The deal for MAPS Gen II begins with a $68.6 million procurement order to Collins, according to a Pentagon contracts announcement on Sept. 6.

MAPS Gen. II. Photo: Collins Aerospace.

“MAPS ensures access to modernized military GPS and fuses additional sources of PNT to include timing and alternate navigation technologies,” Lt. Col. Andrew Johnston, the Army’s Product Manager Mounted Assured PNT, said in a statement. “Assured PNT is a critical enabling capability to Multi-Domain Operations and Army 2030, setting conditions for soldiers to fight and win.”

Collins also provided the first generation of MAPS technology, which was equipped on over 60 Stryker vehicles in Europe, before receiving a deal in October 2020 to begin developing the next iteration of the technology as the Army moved toward a program of record (Defense Daily, Sept. 16 2020). 

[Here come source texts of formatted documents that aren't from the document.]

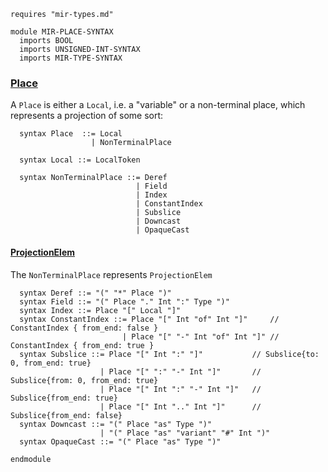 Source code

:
 ```k
requires "mir-types.md"
```

```k
module MIR-PLACE-SYNTAX
  imports BOOL
  imports UNSIGNED-INT-SYNTAX
  imports MIR-TYPE-SYNTAX
```

### [Place](https://doc.rust-lang.org/beta/nightly-rustc/rustc_middle/mir/syntax/struct.Place.html)

A `Place` is either a `Local`, i.e. a "variable" or a non-terminal place, which represents a projection of some sort:

```k
  syntax Place  ::= Local
                  | NonTerminalPlace
```

```k
  syntax Local ::= LocalToken
```

```k
  syntax NonTerminalPlace ::= Deref
                            | Field
                            | Index
                            | ConstantIndex
                            | Subslice
                            | Downcast
                            | OpaqueCast

```

#### [ProjectionElem](https://doc.rust-lang.org/beta/nightly-rustc/rustc_middle/mir/syntax/enum.ProjectionElem.html)

The `NonTerminalPlace` represents `ProjectionElem`

```k
  syntax Deref ::= "(" "*" Place ")"
  syntax Field ::= "(" Place "." Int ":" Type ")"
  syntax Index ::= Place "[" Local "]"
  syntax ConstantIndex ::= Place "[" Int "of" Int "]"     // ConstantIndex { from_end: false }
                         | Place "[" "-" Int "of" Int "]" // ConstantIndex { from_end: true }
  syntax Subslice ::= Place "[" Int ":" "]"           // Subslice{to: 0, from_end: true}
                    | Place "[" ":" "-" Int "]"       // Subslice{from: 0, from_end: true}
                    | Place "[" Int ":" "-" Int "]"   // Subslice{from_end: true}
                    | Place "[" Int ".." Int "]"      // Subslice{from_end: false}
  syntax Downcast ::= "(" Place "as" Type ")"
                    | "(" Place "as" "variant" "#" Int ")"
  syntax OpaqueCast ::= "(" Place "as" Type ")"

```

```k
endmodule
```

“Real world testing in the competitive phase of the MAPS program has proven that the MAPS Gen II system raises the bar for Assured PNT performance when GPS is challenged or denied,” Ryan Bunge, Collins’ vice president and general manager for communication, navigation and guidance, said in a statement. “Collins’ long history in guidance and navigation has helped us bring MAPS Gen II into production as quickly as possible, and our world-class manufacturing capability will continue providing America’s warfighters with the best protection available.”

The Army has previously described MAPS as an anti-jamming capability designed to allow soldiers to continue operating seamlessly in GPS-contested environments, as well as “allowing multiple users to access an assured GPS signal, and other sources of PNT, from one central point.”

MAPS Gen II capabilities are set to be integrated on Abrams tanks, Bradley fighting vehicles, Paladin self-propelled howitzers, Joint Light Tactical Vehicles, Humvees and new platforms such as Armored Multi-Purpose Vehicles, Maneuver-Short Range Air Defense systems and the Indirect Fire Protection Capability, according to the Army. 

Collins’ noted its MAPS Gen II solution consists of its NavHub-100 navigation system and Multi-Sensor Antenna System-100, which it said “brings the highest level of protection against the most severe and evolving PNT threats to support multi-domain operations and mitigate the evolving electronic threats that warfighters are facing today and will face into the future.”

MAPS Gen II is also interoperable with Collins’ PRC-162 manpack radio, the company noted.

“Warfighters can navigate through high-threat environments with the confidence of knowing where they are, where they need to go, at the precise time with weapons on target,” the company said.